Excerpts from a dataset
§ §

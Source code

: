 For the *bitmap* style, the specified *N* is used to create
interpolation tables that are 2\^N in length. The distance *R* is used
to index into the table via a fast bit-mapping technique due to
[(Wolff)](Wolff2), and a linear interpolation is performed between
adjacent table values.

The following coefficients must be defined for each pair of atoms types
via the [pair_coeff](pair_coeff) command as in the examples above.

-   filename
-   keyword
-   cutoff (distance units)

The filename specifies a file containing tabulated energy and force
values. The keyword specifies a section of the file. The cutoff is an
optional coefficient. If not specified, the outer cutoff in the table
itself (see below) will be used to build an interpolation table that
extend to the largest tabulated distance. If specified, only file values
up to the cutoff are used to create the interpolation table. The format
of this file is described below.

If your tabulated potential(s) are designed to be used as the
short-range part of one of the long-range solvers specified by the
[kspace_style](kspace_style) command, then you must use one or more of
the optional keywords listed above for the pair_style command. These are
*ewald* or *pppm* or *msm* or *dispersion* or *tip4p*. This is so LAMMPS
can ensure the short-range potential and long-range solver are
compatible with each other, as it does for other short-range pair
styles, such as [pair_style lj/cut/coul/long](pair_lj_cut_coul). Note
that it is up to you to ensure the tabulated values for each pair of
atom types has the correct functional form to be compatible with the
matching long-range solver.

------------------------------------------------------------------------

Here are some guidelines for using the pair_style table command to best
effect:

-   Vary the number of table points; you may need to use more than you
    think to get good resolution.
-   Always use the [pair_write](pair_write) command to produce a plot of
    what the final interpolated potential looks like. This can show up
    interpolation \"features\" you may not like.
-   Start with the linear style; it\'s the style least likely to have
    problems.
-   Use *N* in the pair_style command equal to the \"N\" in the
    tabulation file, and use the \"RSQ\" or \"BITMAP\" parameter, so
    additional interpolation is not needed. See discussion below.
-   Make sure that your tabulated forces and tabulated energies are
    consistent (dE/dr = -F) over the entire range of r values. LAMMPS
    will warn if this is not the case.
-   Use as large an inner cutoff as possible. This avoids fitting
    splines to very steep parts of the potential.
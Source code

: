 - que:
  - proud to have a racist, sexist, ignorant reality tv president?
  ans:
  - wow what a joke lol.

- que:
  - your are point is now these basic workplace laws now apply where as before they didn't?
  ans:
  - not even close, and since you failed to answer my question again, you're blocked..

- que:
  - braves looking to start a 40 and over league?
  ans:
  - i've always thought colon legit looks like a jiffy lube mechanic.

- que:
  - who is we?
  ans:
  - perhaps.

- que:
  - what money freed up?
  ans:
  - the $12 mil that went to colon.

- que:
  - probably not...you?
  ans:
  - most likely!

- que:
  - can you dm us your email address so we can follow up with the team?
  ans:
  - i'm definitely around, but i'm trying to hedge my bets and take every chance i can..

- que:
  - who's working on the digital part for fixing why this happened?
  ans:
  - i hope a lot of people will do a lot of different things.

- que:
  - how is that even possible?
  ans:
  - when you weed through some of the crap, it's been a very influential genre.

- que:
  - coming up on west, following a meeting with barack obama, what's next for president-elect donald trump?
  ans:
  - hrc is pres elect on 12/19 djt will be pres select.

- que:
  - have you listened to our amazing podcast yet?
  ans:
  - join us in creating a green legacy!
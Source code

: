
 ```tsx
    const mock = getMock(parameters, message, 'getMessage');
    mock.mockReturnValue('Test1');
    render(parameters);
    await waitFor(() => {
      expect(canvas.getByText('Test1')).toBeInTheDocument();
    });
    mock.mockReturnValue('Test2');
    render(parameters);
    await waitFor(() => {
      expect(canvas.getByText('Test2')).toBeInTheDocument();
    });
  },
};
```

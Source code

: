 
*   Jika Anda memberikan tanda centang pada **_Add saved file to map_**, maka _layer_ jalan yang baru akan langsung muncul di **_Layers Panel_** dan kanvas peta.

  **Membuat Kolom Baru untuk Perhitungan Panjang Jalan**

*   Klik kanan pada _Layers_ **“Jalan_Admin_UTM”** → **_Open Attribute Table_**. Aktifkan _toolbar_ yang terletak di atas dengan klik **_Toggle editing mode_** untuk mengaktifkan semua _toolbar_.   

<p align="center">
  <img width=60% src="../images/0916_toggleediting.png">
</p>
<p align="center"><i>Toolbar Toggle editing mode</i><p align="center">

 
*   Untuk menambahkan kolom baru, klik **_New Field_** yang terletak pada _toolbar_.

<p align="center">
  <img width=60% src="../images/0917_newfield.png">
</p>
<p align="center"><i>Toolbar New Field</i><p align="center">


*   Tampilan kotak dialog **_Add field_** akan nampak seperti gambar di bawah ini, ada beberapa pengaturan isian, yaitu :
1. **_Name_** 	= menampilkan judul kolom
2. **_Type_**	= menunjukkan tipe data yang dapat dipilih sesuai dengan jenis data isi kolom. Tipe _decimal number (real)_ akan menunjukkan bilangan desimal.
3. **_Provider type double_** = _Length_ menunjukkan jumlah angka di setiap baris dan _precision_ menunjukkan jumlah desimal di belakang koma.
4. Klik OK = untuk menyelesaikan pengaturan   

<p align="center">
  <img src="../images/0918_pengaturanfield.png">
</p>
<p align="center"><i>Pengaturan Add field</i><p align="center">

§ §

Reproduce the records above line by line, without any change, up to and including the line that holds "via the [pair_coeff](pair_coeff)".

→ Answer to this task:
Source code

: For the *bitmap* style, the specified *N* is used to create
interpolation tables that are 2\^N in length. The distance *R* is used
to index into the table via a fast bit-mapping technique due to
[(Wolff)](Wolff2), and a linear interpolation is performed between
adjacent table values.

The following coefficients must be defined for each pair of atoms types
via the [pair_coeff](pair_coeff) command as in the examples above.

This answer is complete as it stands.